2 Nous verrons comment les gestalt-thérapeutes sont outillés pour travailler avec ce public pour autant qu’ils acceptent de goûter les affres de l’emprise sans se laisser prendre dans la toile que le pervers n’aura pas manqué de tisser autour d’eux.
Un couple de thérapeutes face à un couple dans la perversion
3 Ce qui suit est issu d’une expérience avec un couple de thérapeutes exerçant la thérapie de couple. Nos deux thérapeutes sont aussi un vrai couple dans la vie. Leur engagement repose sur quelques principes simples. Tout d’abord, il est plus facile de saisir les interactions du couple en thérapie lorsqu’on est deux, l’un est toujours en retrait lorsque l’autre intervient, ce qui permet un meilleur travail en général, et devient particulièrement précieux quand il s’agit de se dégager d’une emprise. Par ailleurs, le débriefing d’après séance est plus facile et beaucoup plus riche à deux. Or, les dynamiques relationnelles des couples sont complexes, à ce titre elles nécessitent qu’on ne s’enferme pas dans une seule hypothèse-alibi, mais au contraire qu’on préserve la possibilité de faire évoluer la compréhension de ce qu’on voit se déployer devant soi.
4 Je suis l’un de ces deux thérapeutes exerçant en couple [1], et j’observe deux dangers dans la clinique des couples aux prises avec la perversité. Le premier est de catégoriser rapidement un couple comme étant dans la perversion, sous prétexte qu’« il y a des pervers partout ». Le second, d’être dans le déni, en refusant systématiquement de voir ce qui est pourtant évident. Dans les deux cas, nous passons à côté de l’essentiel, et, sans le savoir, nous alimentons et renforçons les difficultés de nos clients.

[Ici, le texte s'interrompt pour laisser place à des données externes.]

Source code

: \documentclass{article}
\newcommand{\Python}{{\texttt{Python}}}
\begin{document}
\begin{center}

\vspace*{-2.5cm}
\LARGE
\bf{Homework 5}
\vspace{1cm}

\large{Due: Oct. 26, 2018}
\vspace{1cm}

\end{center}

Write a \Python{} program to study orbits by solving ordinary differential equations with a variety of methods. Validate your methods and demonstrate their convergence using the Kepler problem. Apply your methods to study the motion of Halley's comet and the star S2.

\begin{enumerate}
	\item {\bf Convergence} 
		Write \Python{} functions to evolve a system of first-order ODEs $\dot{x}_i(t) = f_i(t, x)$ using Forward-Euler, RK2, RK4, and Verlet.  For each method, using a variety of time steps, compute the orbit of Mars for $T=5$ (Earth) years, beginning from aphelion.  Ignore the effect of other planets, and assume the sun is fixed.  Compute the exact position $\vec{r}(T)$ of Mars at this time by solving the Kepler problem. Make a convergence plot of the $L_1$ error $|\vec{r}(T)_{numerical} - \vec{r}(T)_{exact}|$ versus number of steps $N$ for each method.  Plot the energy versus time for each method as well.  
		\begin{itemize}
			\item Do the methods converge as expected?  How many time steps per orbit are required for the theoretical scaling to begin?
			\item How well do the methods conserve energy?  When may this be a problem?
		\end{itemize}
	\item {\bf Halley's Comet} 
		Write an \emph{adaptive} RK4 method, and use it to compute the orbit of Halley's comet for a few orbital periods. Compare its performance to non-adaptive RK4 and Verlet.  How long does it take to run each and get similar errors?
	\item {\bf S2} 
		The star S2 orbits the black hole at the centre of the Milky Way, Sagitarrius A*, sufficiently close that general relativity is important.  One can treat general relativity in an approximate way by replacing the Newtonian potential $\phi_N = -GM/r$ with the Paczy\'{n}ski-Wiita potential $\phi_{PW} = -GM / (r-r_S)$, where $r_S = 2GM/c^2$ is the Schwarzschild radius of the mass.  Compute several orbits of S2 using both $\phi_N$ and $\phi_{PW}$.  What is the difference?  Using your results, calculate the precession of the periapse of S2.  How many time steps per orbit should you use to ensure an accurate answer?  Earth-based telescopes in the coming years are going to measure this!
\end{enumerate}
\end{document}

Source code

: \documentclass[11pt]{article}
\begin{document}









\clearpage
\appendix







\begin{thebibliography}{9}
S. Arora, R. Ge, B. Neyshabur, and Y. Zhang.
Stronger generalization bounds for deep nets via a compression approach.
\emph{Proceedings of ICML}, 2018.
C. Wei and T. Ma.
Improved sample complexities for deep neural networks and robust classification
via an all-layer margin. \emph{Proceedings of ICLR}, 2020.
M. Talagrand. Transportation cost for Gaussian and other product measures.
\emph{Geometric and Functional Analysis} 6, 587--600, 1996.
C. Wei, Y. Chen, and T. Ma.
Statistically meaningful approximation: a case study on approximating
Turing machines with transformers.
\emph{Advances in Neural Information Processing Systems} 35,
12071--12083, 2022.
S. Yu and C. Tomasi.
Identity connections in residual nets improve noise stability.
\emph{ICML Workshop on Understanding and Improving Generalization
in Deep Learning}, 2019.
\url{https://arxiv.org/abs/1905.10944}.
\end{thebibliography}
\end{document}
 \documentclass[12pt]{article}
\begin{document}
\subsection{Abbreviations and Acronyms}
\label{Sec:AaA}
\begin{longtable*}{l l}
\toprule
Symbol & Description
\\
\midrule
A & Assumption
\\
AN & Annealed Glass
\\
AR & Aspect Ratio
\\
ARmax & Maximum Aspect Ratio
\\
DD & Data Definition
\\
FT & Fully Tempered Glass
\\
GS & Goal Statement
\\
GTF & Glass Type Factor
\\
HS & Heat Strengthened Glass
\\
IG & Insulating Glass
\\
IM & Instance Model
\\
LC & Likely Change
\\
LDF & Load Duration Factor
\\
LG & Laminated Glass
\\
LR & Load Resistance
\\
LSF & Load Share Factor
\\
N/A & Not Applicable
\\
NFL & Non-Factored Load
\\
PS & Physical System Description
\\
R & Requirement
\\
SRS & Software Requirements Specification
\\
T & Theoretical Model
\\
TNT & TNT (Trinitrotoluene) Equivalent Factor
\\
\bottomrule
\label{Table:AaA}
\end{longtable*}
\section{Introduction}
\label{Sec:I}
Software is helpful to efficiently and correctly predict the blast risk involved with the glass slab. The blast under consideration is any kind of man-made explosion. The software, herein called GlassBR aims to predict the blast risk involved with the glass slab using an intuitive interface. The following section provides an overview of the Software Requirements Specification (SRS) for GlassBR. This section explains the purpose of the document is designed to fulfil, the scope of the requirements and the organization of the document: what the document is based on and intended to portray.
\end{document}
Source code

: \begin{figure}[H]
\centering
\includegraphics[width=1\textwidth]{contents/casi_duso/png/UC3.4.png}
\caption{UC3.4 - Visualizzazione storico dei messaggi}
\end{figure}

5 Un autre aspect de l’exercice à deux de la thérapie de couple, qui nous sera ici utile, est que cela nous permet d’interagir devant le couple en thérapie pour reformuler ce que nous avons entendu, pour humblement élaborer ce que nous percevons de leur situation, souvent dans des formes métaphoriques, permettant ainsi un échange avec ce couple en difficulté : « Vous avez bien dit que vous étiez enraciné sur votre conjoint ? Cela nous paraît fort, je vois un arbre qui plante ces racines en profondeur dans la terre. C’est comme ça que vous voyez les choses ? » Et de découvrir, avec eux, que la personne ne se vit pas comme un arbre, mais comme une mauvaise herbe toute rabougrie. L’exploration avec ce membre du couple des enjeux d’attachements, en partant de ce que l’autre connaît du passé développemental de son conjoint, nous renseigne sur leurs liens. Le même travail pourra être proposé avec l’autre membre du couple, celui qui fait office de « lieu d’enracinement » dans cet exemple. Ainsi, nous découvrirons ensemble une partie de l’enchevêtrement dans lequel tous deux se débattent.
6 L’essentiel dans notre travail de thérapeutes de couple est d’augmenter le niveau de conscience de chacun, de ce qu’ils sont individuellement d’une part, de leur fonctionnement de couple d’autre part, et, si possible, pour peu que l’on accorde de l’importance à la dynamique transgénérationnelle, d’augmenter également leur niveau de conscience du fonctionnement des couples parentaux dont ils sont les héritiers et qui constituent leurs origines. Il ne s’agit ici pas de fixer leur objectif à leur place : qu’ils restent ensemble ou qu’ils se séparent n’est pas de notre ressort – c’est trop souvent un fantasme qui circule dans nos têtes et dans celles de nos clients.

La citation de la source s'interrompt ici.